A year that continues to be dominated by the fallout from recession and the consequences of austerity means there’s plenty of decent reading matter on the neo-liberal onslaught. Not cheery enough for a seasonal surprise? Then try Meme Wars, by Kalle Lasn of Adbusters. Subtitled ‘The Creative Destruction of Neo-Classical Economics’ this is a coffee table book for revolutionaries, brilliantly illustrated to both entertain and inform. And for a compelling read on the impact domestically of the Coalition’s mishandling of the economy, the powerfully written Dogma and Disarray is perfect for anybody who enjoys Polly Toynbee’s searing assault on all things Cameroon in her Guardian column. With co-author David Walker, Polly expands her arguments and analysis in a handy pocket-book format, a perfect stocking-filler for wannabe social-democrats.

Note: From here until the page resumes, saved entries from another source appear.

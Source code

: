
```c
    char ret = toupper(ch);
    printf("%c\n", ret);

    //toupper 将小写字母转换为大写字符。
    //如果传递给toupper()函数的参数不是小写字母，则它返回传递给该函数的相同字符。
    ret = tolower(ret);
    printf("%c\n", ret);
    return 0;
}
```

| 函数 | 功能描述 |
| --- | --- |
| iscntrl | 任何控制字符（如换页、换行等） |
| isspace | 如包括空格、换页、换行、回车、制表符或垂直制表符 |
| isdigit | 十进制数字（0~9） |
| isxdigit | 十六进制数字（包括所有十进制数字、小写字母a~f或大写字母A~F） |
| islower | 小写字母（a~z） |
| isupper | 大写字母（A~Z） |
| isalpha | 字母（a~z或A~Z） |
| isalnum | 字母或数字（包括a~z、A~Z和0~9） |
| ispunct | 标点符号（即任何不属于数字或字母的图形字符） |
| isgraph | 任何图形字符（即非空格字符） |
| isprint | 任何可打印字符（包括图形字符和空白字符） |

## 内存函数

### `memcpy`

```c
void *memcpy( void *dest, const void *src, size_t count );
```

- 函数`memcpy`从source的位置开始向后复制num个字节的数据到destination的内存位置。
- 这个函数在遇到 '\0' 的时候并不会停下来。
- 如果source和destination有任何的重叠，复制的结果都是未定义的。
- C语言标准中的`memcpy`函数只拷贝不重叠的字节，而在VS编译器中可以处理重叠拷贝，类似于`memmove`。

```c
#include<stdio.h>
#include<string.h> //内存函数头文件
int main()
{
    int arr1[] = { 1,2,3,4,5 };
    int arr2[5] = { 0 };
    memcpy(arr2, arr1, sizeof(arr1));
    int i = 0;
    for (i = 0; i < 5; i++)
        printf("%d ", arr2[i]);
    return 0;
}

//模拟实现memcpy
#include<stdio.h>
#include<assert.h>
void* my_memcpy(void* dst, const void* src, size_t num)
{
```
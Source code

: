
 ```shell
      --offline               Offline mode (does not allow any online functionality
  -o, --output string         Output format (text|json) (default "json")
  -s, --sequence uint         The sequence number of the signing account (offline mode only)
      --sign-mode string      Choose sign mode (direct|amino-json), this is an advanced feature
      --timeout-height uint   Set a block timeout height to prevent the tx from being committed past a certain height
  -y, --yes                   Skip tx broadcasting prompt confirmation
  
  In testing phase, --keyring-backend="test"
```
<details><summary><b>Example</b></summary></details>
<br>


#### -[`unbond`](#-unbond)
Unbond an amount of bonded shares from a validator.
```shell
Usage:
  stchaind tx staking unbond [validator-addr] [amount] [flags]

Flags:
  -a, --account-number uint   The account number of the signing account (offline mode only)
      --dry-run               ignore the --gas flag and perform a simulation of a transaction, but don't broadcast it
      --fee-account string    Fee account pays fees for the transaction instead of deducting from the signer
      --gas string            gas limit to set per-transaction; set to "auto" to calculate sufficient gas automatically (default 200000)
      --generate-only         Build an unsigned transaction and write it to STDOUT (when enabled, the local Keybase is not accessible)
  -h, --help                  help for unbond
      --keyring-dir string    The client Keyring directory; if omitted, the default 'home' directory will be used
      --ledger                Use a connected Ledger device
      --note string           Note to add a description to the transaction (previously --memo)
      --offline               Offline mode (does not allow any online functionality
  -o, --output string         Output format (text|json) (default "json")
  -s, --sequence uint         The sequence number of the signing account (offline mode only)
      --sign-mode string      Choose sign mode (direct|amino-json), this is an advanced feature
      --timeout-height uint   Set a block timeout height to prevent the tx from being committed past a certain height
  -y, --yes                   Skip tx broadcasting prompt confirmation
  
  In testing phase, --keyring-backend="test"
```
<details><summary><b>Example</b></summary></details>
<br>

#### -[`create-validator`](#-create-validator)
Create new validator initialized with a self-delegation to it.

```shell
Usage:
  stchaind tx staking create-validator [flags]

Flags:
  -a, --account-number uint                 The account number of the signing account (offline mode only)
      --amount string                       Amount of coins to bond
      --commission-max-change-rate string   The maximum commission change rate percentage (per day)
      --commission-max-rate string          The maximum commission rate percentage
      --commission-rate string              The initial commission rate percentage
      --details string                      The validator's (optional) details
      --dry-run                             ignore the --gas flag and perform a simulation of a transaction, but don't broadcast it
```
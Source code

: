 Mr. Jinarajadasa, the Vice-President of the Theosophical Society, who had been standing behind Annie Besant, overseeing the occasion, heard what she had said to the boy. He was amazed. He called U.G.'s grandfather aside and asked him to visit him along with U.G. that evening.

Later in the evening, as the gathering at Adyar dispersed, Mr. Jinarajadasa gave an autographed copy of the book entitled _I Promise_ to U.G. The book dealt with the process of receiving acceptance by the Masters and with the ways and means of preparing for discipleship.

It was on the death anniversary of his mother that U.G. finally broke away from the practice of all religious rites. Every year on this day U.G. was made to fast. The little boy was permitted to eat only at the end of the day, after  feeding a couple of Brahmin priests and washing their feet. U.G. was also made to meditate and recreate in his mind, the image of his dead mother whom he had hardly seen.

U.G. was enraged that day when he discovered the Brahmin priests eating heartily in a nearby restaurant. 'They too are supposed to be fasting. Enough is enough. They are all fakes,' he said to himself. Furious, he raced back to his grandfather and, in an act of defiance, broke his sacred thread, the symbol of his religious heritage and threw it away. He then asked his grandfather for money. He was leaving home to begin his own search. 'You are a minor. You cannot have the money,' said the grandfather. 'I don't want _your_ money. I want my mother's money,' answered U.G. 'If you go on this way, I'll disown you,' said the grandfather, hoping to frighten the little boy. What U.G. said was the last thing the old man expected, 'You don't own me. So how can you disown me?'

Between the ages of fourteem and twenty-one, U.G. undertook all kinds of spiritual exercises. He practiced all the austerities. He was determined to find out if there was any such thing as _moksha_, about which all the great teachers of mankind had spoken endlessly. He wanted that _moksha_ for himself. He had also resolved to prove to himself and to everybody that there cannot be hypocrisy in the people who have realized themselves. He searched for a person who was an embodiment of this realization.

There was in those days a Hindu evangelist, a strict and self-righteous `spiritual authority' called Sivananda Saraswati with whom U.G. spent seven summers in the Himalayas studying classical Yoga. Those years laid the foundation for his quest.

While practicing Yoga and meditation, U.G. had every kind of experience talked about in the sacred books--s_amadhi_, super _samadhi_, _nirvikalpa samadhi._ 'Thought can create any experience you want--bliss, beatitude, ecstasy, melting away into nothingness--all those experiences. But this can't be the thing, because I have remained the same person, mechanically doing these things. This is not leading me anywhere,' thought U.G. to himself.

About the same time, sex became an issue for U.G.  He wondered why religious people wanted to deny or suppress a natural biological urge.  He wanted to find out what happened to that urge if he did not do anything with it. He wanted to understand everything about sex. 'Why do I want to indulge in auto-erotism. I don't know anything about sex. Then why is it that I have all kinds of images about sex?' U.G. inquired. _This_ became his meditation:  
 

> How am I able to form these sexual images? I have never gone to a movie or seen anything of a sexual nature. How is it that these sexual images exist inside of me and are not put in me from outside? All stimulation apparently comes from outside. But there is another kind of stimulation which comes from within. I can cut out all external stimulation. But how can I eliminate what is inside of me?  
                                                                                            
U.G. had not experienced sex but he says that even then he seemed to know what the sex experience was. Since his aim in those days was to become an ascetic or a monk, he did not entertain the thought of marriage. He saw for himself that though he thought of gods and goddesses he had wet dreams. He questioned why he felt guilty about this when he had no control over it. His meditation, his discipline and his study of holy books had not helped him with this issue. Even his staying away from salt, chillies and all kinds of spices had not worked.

Fellow Guardian columnist Seumas Milne has collected the best of his pieces for the paper and also turned them into a very fine book, The Revenge of History. Purposefully internationalist in range, the writing is intimately connected to a politics shaped by the desire to uproot injustice and propel movements to transform society, an inspirational commentary on a past decade framed by both potential, and betrayal. Those who read the Guardian from the Left will love this one. An attempt to put on paper the various ideas and ideals that might turn the next decade into something more hopeful and less treacherous is the ambitious What We Are Fighting For. Edited by Federico Campagna and Emanuele Campaglio this is a manifesto-style book covering a diverse range of themes written by a variety of politically-committed authors. Upated for the paperback edition, When China Rules the World by Martin Jacques is beautifully written and incredibly challenging for most readers whose politics remain unaffected by the irresistible rise of China as a global power. If half of what Jacques claims for the significance of China to the 21st Century is proved to be correct then a fundamental rethink will be needed. This book provides the basis for such a process, an absolutely essential read.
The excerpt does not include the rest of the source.